Good for blogging: "Mike, I'm freaking out." PG's fading love interest. The resignation of the company pessimist. Self-inflicted Handicaps. Elliott Smith and the Big Nothing.

On Monday I went with Biotech girl and TN girl to the FHE service project. Apparently, whenever "men" organize the proect, there are never enough things to do and people spend much time standing around. We stuck around anyway and had a good time. Back at their place, I jump in my truck and head home.

CLUNCK, GRIND, GRIND, CLUNK. Something is wrong...emergency brake is off...transmission works fine...no dead bodies clinging to the undercarriage...I pull over and find that my rear tire is completely flat. "No problem." Oh yeah, my jack is broken. I walk back to the girls' place and borrow a crappy jack. Oh yeah, I've never used the spare on this thing. Oh yeah, I don't even know how to get the spare OFF the harness. "Damn..."

It's now 10:00pm; then rear axle is off the ground, the lug nuts are off, and the spare is ready to go. Something else is wrong. Despite all the kicking and banging I could muster, the wheel won't budge. It's now 10:30, and I've still had no luck. Concluding that I'm retarded, I abandon ship and head home. TN girl was kind enough to take me home.

The following day, after consulting with my father, my car savy co-workers, and the dealership, I decide I'm not so stupid afterall. Unfortunately, the problem is not fixed, and I have 8 miles to bike uphill in 85 degree weather.

I return to the scene of the crime with a mallet and ballpeen hammer. I bang and kick and twist and turn for an hour straight. Still no luck. In a last ditch attempt, I pump up my tire with a bicycle pump, locate the hole, and patch it with a $5 autozone special.

Problem solved. Solution time: 10 minutes. Promblem solving time: 4 hours.

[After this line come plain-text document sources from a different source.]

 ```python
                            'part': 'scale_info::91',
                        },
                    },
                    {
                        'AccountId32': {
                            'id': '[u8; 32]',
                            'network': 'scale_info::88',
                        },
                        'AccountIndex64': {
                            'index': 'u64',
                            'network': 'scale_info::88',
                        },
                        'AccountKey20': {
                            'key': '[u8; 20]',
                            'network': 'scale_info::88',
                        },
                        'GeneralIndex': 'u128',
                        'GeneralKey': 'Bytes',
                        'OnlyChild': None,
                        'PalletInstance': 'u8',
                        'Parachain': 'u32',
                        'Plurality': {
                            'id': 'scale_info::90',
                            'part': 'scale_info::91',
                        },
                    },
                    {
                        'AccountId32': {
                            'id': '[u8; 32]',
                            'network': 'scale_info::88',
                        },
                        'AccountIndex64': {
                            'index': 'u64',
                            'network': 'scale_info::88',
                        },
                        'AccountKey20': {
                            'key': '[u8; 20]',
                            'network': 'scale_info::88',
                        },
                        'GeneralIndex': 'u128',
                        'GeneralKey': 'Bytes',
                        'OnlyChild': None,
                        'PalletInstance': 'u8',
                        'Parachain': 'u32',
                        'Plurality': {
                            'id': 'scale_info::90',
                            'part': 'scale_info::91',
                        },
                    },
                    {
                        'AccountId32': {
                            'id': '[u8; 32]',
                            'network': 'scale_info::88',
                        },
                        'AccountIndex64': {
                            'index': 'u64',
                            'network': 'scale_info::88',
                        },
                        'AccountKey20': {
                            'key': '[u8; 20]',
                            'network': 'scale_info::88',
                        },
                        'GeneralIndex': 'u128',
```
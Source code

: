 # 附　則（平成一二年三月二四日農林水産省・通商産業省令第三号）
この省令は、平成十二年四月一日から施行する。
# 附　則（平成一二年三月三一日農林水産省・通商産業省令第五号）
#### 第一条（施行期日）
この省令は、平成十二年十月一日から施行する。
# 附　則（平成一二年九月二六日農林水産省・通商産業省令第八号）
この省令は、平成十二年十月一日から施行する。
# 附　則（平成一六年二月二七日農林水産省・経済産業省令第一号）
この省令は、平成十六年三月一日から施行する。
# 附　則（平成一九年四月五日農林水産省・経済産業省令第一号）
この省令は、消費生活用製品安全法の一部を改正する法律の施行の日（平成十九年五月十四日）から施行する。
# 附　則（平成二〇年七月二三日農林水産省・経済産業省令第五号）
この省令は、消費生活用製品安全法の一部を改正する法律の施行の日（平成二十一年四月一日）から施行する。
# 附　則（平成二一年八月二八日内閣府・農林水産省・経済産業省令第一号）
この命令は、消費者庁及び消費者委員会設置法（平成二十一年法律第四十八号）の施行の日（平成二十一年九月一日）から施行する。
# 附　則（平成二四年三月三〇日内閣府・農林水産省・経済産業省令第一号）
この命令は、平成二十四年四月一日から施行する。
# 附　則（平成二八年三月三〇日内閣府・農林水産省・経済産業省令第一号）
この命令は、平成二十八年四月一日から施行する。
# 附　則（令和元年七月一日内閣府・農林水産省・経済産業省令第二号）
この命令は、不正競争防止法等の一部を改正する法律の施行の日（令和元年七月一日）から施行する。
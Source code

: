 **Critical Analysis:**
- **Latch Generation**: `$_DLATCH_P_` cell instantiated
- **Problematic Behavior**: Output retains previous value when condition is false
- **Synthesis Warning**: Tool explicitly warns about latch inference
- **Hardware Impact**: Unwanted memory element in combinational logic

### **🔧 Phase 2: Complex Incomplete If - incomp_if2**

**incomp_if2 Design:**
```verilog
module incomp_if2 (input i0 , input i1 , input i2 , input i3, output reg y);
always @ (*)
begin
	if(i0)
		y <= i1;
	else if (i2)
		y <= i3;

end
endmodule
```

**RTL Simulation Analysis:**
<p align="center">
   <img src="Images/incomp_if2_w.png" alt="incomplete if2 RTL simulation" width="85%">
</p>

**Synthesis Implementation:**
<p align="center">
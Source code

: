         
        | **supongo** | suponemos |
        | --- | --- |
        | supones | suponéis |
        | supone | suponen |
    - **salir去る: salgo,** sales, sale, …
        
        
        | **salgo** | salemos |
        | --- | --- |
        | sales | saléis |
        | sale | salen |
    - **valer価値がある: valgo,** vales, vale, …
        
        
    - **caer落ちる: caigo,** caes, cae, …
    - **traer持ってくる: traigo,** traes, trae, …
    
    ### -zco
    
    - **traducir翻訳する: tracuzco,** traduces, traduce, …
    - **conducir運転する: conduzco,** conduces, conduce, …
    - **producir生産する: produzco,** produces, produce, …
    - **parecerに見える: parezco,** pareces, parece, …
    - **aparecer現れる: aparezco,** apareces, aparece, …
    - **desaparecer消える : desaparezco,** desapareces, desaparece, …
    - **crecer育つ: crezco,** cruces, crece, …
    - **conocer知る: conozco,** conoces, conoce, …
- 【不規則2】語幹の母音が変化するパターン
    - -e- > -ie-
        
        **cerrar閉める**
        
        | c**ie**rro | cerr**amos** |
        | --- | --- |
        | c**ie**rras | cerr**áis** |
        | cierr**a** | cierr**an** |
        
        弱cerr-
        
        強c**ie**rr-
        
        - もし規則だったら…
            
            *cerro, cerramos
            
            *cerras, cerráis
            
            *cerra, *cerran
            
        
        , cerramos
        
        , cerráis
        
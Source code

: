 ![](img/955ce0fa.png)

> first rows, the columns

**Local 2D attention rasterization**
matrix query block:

This experience lends a few thoughts:

2. Strange. I was hot, exhausted, frustrated, failing with everything. But I'm not angry. Maybe I'm not like my father after all.

3. Man, what a piece of work I am. I've spent the last 15 years of my life learning to fix crap. Give me a $30,000 gas chromatograph that hasn't been used in six years, and I'll have it up and running by the end of the day. Give me a $60 busted tire and a little rust from MY OWN car, and I'm completely SOL. The irony is lovely.

4. For a change, I DID do things correctly, yet the "correct" response was the wrong one. The solutions was indeed simple. It just took time to find.

5. Dang. My hand hurts. Stupid soft, spongey body of mine.

Fly From Heaven - Toad the Wet Sprocket

1 comment:

Tolkien Boy said...

My coworker has a hurt hand too, from too much 4-wheeling. At least yours sounds more responsible.